(DATASET ENTRIES)

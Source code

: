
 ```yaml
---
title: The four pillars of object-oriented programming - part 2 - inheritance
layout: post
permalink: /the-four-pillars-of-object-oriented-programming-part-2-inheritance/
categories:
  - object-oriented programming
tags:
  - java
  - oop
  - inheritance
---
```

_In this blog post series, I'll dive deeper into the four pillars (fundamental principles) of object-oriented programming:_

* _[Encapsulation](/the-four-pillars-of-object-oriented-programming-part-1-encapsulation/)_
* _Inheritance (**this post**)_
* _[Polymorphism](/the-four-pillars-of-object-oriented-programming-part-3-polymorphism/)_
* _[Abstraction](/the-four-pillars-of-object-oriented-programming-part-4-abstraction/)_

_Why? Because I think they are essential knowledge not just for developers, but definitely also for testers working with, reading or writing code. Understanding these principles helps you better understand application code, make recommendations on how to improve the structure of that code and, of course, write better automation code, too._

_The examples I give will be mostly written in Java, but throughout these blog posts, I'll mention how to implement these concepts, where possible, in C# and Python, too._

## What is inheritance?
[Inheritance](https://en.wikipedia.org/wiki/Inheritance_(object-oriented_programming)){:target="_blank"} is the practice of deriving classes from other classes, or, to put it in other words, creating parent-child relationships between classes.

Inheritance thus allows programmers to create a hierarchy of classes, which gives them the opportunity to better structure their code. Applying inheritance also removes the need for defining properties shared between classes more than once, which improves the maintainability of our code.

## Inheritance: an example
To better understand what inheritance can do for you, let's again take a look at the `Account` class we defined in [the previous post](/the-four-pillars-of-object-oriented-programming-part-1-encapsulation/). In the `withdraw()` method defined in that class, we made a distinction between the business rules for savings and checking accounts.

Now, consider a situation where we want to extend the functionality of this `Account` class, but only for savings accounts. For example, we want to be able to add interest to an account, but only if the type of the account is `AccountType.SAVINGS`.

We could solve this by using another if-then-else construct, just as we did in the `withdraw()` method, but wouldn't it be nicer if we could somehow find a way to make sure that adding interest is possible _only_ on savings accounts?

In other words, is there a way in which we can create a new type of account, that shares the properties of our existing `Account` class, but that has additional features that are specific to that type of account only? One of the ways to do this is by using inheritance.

(End DATASET ENTRIES)

PROMPT: Both the line containing "## What is inheritance?" and the line containing "## Inheritance: an example" belong in the answer. Print them and every line above that falls between them exactly, and no others.

OUTPUT FOR THIS EXERCISE:
## What is inheritance?
[Inheritance](https://en.wikipedia.org/wiki/Inheritance_(object-oriented_programming)){:target="_blank"} is the practice of deriving classes from other classes, or, to put it in other words, creating parent-child relationships between classes.

Inheritance thus allows programmers to create a hierarchy of classes, which gives them the opportunity to better structure their code. Applying inheritance also removes the need for defining properties shared between classes more than once, which improves the maintainability of our code.

## Inheritance: an example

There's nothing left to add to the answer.